Jenna Ortega (“Tara Carpenter”), left, and Melissa Barrera (“Sam Carpenter” star in Paramount Pictures and Spyglass Media Group’s “Scream VI.” (Courtesy of Paramount Pictures)

The unavoidable gaping crater at the center of Scream VI is, of course, the absence of the franchise lynchpin, Neve Campbell’s Sidney Prescott. Little did we realize how irrevocable the apparent torch-passing was in the previous installment. But as scripted by James Vanderbilt and Gary Busick, they’ve offered a version with little room left for the eternal martyrdom of Sidney, forever forced to contemplate her position on the unyielding continuum between victim and survivor. It would appear her work as a writer and/or women’s hotline operator wasn’t fruitful enough to afford a ticket to NYC (she sends her regards, we’re told), but it’s a miserly sendoff for the ’90s scream queen, considering Campbell’s asking price was too high for the studio’s frugal standards back when Volume 6 was announced.

 

Courteney Cox (“Gale Weathers”) stars in Paramount Pictures and Spyglass Media Group’s “Scream VI.” (Courtesy of Paramount Pictures)

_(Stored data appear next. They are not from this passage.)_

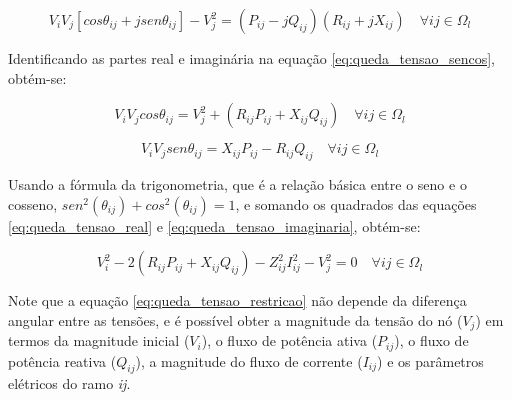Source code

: \begin{equation}\label{eq:queda_tensao_sencos}
    V_{i}V_{j}[cos\theta_{ij} + jsen\theta_{ij}] - V_{j}^{2} = (P_{ij} - jQ_{ij})(R_{ij} + jX_{ij}) \quad\forall ij \in \Omega_{l}
\end{equation}

Identificando as partes real e imaginária na equação \ref{eq:queda_tensao_sencos}, obtém-se:

\begin{equation}
    V_{i}V_{j}cos\theta_{ij} = V_{j}^{2} + (R_{ij}P_{ij} + X_{ij}Q_{ij})\quad\forall ij \in \Omega_{l}
    \label{eq:queda_tensao_real}
\end{equation}

\begin{equation}
    V_{i}V_{j}sen\theta_{ij} = X_{ij}P_{ij} - R_{ij}Q_{ij}\quad\forall ij \in \Omega_{l}
    \label{eq:queda_tensao_imaginaria}
\end{equation}

Usando a fórmula da trigonometria, que é a relação básica entre o seno e o cosseno, $sen^{2}(\theta_{ij}) + cos^{2}(\theta_{ij}) = 1$, e somando os quadrados das equações \ref{eq:queda_tensao_real} e \ref{eq:queda_tensao_imaginaria}, obtém-se:

\begin{equation}
    V_{i}^{2} - 2(R_{ij}P_{ij} + X_{ij}Q_{ij}) - Z_{ij}^{2}I_{ij}^{2} - V_{j}^{2} = 0\quad\forall ij \in \Omega_{l}
    \label{eq:queda_tensao_restricao}
\end{equation}

Note que a equação \ref{eq:queda_tensao_restricao} não depende da diferença angular entre as tensões, e é possível obter a magnitude da tensão do nó ($V_j$) em termos da magnitude inicial ($V_i$), o fluxo de potência ativa ($P_{ij}$), o fluxo de potência reativa ($Q_{ij}$), a magnitude do fluxo de corrente ($I_{ij}$) e os parâmetros elétricos do ramo \textit{ij}.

Without Sidney, we’re down to the nub of OG legacy characters, with only Cox’s media mogul Gale Weathers returning, apparently luxuriating like a spider in an upper East Side penthouse. Her presence, like the offensively stupid narrative, is one of many hapless coincidences that requires a suspension of disbelief only possible for the braindead. But on a positive note, we also get the resurrection of Scream 4’s Hayden Panettiere, now an FBI agent from the Atlanta Field Office, who’s been tracking the Leopold-and-Loeb-styled Ghostface killers dispatched in the opening credits. Panettiere’s energy and charm manages to surpass the treacly trappings of the franchise, delivering one of the most entertaining performances to ever grace this series (Parker Posey’s Jennifer Jolie in 2000’s Scream 3 still stands as the most pleasurable). In another 10 years, someone needs to write a pulpy leading role for Panettiere as a grizzled, lovelorn professional jostled out of her ennui by combating both men and madness while exploring the bowels of some afflicted metropolis.

 

L-r, Melissa Barrera (“Sam Carpenter”) , Jenna Ortega (“Tara Carpenter”), Jasmin Savoy Brown (“Mindy Meeks-Martin”) and Mason Gooding (“Chad Meeks-Martin”) star in Paramount Pictures and Spyglass Media Group’s Scream VI. (Courtesy of Paramount Pictures)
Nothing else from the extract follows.